Comment toucher toutes les couches de la population?

A XR, il y a des gens de toutes les générations mais toutes les classes sociales ne sont pas aussi bien représentées, ni les origines culturelles – car une personne sans nationalité suisse aura plus de difficultés à prendre des risques légaux notamment, même s’il y a toujours la possibilité de contribuer au mouvement autrement. Nous sommes souvent taxés de gauchistes extrémistes ou d’écolo-bobo, certaines personnes interprètent nos propos comme moralisateurs ou culpabilisants, et sont donc sur la défensive. C’est un des plus grands défis des mouvements climatiques: comment faire pour que chaque personne se sente concernée?

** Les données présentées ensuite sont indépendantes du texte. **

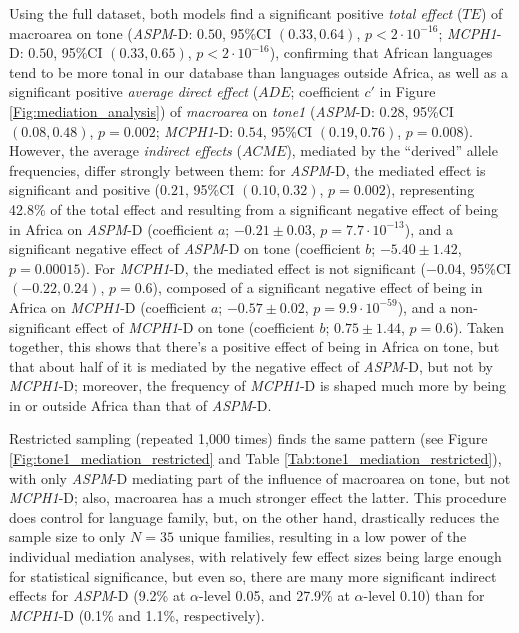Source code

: \documentclass[twoside,onecolumn]{article}
\begin{document}
Using the full dataset, both models find a significant positive \textit{total effect} ($TE$) of macroarea on tone (\textit{ASPM}-D: $0.50$, 95\%CI $(0.33, 0.64)$, $p < 2\cdot10^{-16}$; \textit{MCPH1}-D:  $0.50$, 95\%CI $(0.33, 0.65)$, $p < 2\cdot10^{-16}$), confirming that African languages tend to be more tonal in our database than languages outside Africa, as well as a significant positive \textit{average direct effect} ($ADE$; coefficient $c'$ in Figure \ref{Fig:mediation_analysis}) of \textit{macroarea} on \textit{tone1} (\textit{ASPM}-D: $0.28$, 95\%CI $(0.08, 0.48)$, $p = 0.002$; \textit{MCPH1}-D:  $0.54$, 95\%CI $(0.19, 0.76)$, $p = 0.008$).
However, the average \textit{indirect effects} ($ACME$), mediated by the ``derived'' allele frequencies, differ strongly between them: for \textit{ASPM}-D, the mediated effect is significant and positive ($0.21$, 95\%CI $(0.10, 0.32)$, $p = 0.002$), representing 42.8\% of the total effect and resulting from a significant negative effect of being in Africa on \textit{ASPM}-D (coefficient $a$; $-0.21 \pm0.03$, $p = 7.7\cdot10^{-13}$), and a significant negative effect of \textit{ASPM}-D on tone (coefficient $b$; $-5.40 \pm1.42$, $p = 0.00015$).
For \textit{MCPH1}-D, the mediated effect is not significant ($-0.04$, 95\%CI $(-0.22, 0.24)$, $p = 0.6$), composed of a significant negative effect of being in Africa on \textit{MCPH1}-D (coefficient $a$; $-0.57 \pm0.02$, $p = 9.9\cdot10^{-59}$), and a non-significant effect of \textit{MCPH1}-D on tone (coefficient $b$; $0.75 \pm1.44$, $p = 0.6$).
Taken together, this shows that there's a positive effect of being in Africa on tone, but that about half of it is mediated by the negative effect of \textit{ASPM}-D, but not by \textit{MCPH1}-D; moreover, the frequency of \textit{MCPH1}-D is shaped much more by being in or outside Africa than that of \textit{ASPM}-D.

Restricted sampling (repeated 1,000 times) finds the same pattern (see Figure \ref{Fig:tone1_mediation_restricted} and Table \ref{Tab:tone1_mediation_restricted}), with only \textit{ASPM}-D mediating part of the influence of macroarea on tone, but not \textit{MCPH1}-D; also, macroarea has a much stronger effect the latter.
This procedure does control for language family, but, on the other hand, drastically reduces the sample size to only $N=35$ unique families, resulting in a low power of the individual mediation analyses, with relatively few effect sizes being large enough for statistical significance, but even so, there are many more significant indirect effects for \textit{ASPM}-D (9.2\% at $\alpha$-level 0.05, and 27.9\% at $\alpha$-level 0.10) than for \textit{MCPH1}-D (0.1\% and 1.1\%, respectively).
\end{document}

La convergence avec la Grève du climat en septembre marque-t-elle un tournant?

Il est essentiel de resserrer les liens avec les autres mouvements de lutte climatique et sociale, car nous nous battons pour une même cause et contre un même système toxique. Nous devons unir nos forces pour avoir un plus grand impact. Face aussi à nos différences culturelles selon les régions de Suisse – les actions sont plus fréquentes et plus perturbatrices en Suisse romande, où les activistes sont plus nombreux –, c’est réjouissant de voir que d’autres mouvements rejoignent notre stratégie de désobéissance civile non violente.